Expecting the employer to pay for training, development, and conferences only leads to resentment when they say no. And besides, why should the employer pay for you to gain knowledge? You might leave. And you’d take the knowledge with you — the knowledge that they paid for.

It’s yours, so buy it yourself.

I know, I know, there will be many examples and cases of loyalty built through costs covered by the employer. But there are many times where that’s not happening, too.

Many companies establish a training budget and then dole it out to their favourites. Or the managers don’t tell their reports that it’s there at all. It’s just another line item on a budget that can easily be misused.
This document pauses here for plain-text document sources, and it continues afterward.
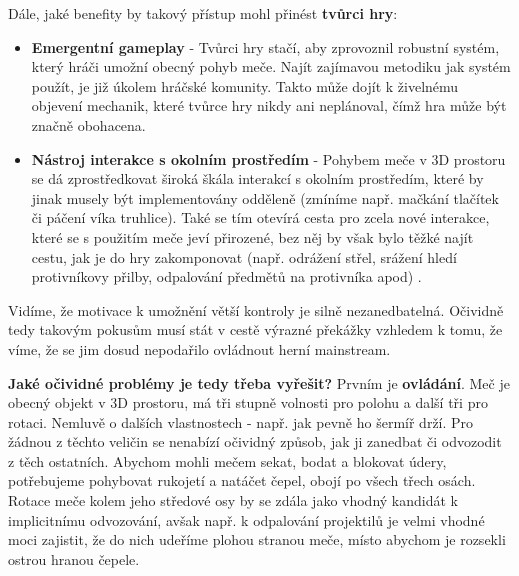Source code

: Dále, jaké benefity by takový přístup mohl přinést \textbf{tvůrci hry}:
\begin{itemize}
    \item \textbf{Emergentní gameplay} - Tvůrci hry stačí, aby zprovoznil robustní systém, který hráči umožní obecný pohyb meče. Najít zajímavou metodiku jak systém použít, je již úkolem hráčské komunity. Takto může dojít k živelnému objevení mechanik, které tvůrce hry nikdy ani neplánoval, čímž hra může být značně obohacena.  
    \item \textbf{Nástroj interakce s okolním prostředím} - Pohybem meče v 3D prostoru se dá zprostředkovat široká škála interakcí s okolním prostředím, které by jinak musely být implementovány odděleně (zmíníme např. mačkání tlačítek či páčení víka truhlice). Také se tím otevírá cesta pro zcela nové interakce, které se s použitím meče jeví přirozené, bez něj by však bylo těžké najít cestu, jak je do hry zakomponovat (např. odrážení střel, srážení hledí protivníkovy přilby, odpalování předmětů na protivníka apod) .   
\end{itemize}

Vidíme, že motivace k umožnění větší kontroly je silně nezanedbatelná. Očividně tedy takovým pokusům musí stát v cestě výrazné překážky vzhledem k tomu, že víme, že se jim dosud nepodařilo ovládnout herní mainstream.

\textbf{Jaké očividné problémy je tedy třeba vyřešit?}
\bigbreak
Prvním je \textbf{ovládání}. Meč je obecný objekt v 3D prostoru, má tři stupně volnosti pro polohu a další tři pro rotaci. Nemluvě o dalších vlastnostech - např. jak pevně ho šermíř drží. Pro žádnou z těchto veličin se nenabízí očividný způsob, jak ji zanedbat či odvozodit z těch ostatních. Abychom mohli mečem sekat, bodat a blokovat údery, potřebujeme pohybovat rukojetí a natáčet čepel, obojí po všech třech osách. Rotace meče kolem jeho středové osy by se zdála jako vhodný kandidát k implicitnímu odvozování, avšak např. k odpalování projektilů je velmi vhodné moci zajistit, že do nich udeříme plohou stranou meče, místo abychom je rozsekli ostrou hranou čepele.

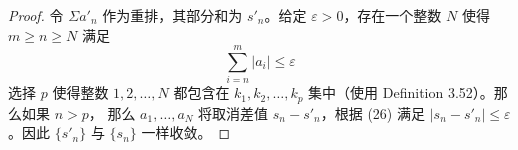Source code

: \documentclass[../poma-notes.tex]{subfiles}
\begin{document}
\begin{proof}
  令 $\Sigma a'_n$ 作为重排，其部分和为 $s'_n$。给定 $\varepsilon > 0$，存在一个整数 $N$ 使得 $m \ge n \ge N$ 满足
  \begin{equation}
    \sum_{i=n}^{m} |a_i| \le \varepsilon
  \end{equation}
  选择 $p$ 使得整数 $1,2,\dots,N$ 都包含在 $k_1,k_2,\dots,k_p$ 集中（使用 Definition 3.52）。那么如果 $n > p$，
  那么 $a_1,\dots,a_N$ 将取消差值 $s_n - s'_n$，根据 (26) 满足 $|s_n - s'_n| \le \varepsilon$。因此 $\{s'_n\}$
  与 $\{s_n\}$ 一样收敛。
\end{proof}
\end{document}
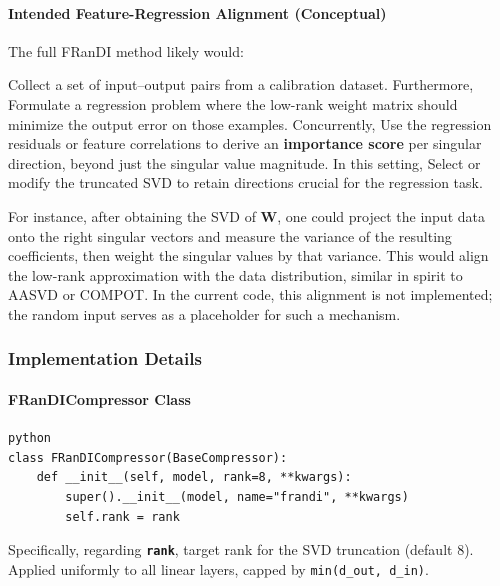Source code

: \paragraph{Intended Feature-Regression Alignment (Conceptual)}

The full FRanDI method likely would:

Collect a set of input--output pairs from a calibration dataset. Furthermore, Formulate a regression problem where the low-rank weight matrix should minimize the output error on those examples. Concurrently, Use the regression residuals or feature correlations to derive an \textbf{importance score} per singular direction, beyond just the singular value magnitude. In this setting, Select or modify the truncated SVD to retain directions crucial for the regression task.


For instance, after obtaining the SVD of \textbf{W}, one could project the input data onto the right singular vectors and measure the variance of the resulting coefficients, then weight the singular values by that variance. This would align the low-rank approximation with the data distribution, similar in spirit to AASVD or COMPOT. In the current code, this alignment is not implemented; the random input serves as a placeholder for such a mechanism.


\subsubsection*{Implementation Details}

\paragraph{FRanDICompressor Class}

\vspace{0.5em}
\begin{mdframed}[backgroundcolor=codebg, linecolor=codeframe, linewidth=1pt, roundcorner=4pt, innerleftmargin=2pt, innerrightmargin=5pt, innertopmargin=5pt, innerbottommargin=5pt]
\begin{lstlisting}
python
class FRanDICompressor(BaseCompressor):
    def __init__(self, model, rank=8, **kwargs):
        super().__init__(model, name="frandi", **kwargs)
        self.rank = rank
\end{lstlisting}
\end{mdframed}
\vspace{0.5em}

Specifically, regarding \textbf{\texttt{rank}}, target rank for the SVD truncation (default 8). Applied uniformly to all linear layers, capped by \texttt{min(d\_out, d\_in)}.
It’s a line item that should be outsourced to the employee.

EXAMPLE

By the time I decided I wanted to complete an MBA, I’d already decided that I wasn’t going to ask my employer to pay for it. It was a noteworthy conclusion, to not even consider asking for shared or offloaded costs.

I think it’s because my position at that current company was already tenuous. Perhaps that’s why I started to consider further education, because I wasn’t sure I had longevity there.

Had that employer offered to pay for my degree, there would have been an expectation that I stick around so that they would benefit as well. And that’s only fair. Most professionals would see the unethical behaviour in having a course paid for, and then leaving shortly after.

Because we can’t predict the future, we can’t know who will employ us in twelve months.

Undertaking a training course gives the trainee the knowledge. And they take that with them, wherever they go.

REALISATION

There are radical changes in work life ahead of us in 2020. This will be the year that many new work arrangements are bedded in, including, of course, the ability to work remotely. There are myriad benefits to the options ahead of us at this time.

One of the radical changes, I think, should be in the costs base for companies, and how they allocate training budgets. There’s a possibility, right now, that training budgets will be slashed or cancelled in the near term.

So perhaps there’s a model ahead, where the user pays. Those who want to invest in their own education and professional development use their own income to pursue that.

Radical idea, maybe, but stay with me. We use our incomes for many choices in life: café coffee, new car, holiday. Perhaps self-education should be one of those chosen obligations.

When a company funds your training, education, or conference attendance, then you’re obligated to report back and share the knowledge, so that the payer benefits as much as you do. The obligation is that you are learning for their benefit.

TAKE AWAY

Consider funding your development from your own income, as you do with buying coffee, buying a car or going on a holiday.

Those are things that make your life better, but so does self-education. And, once you’re trained, no one can take that knowledge away from you — it’s yours.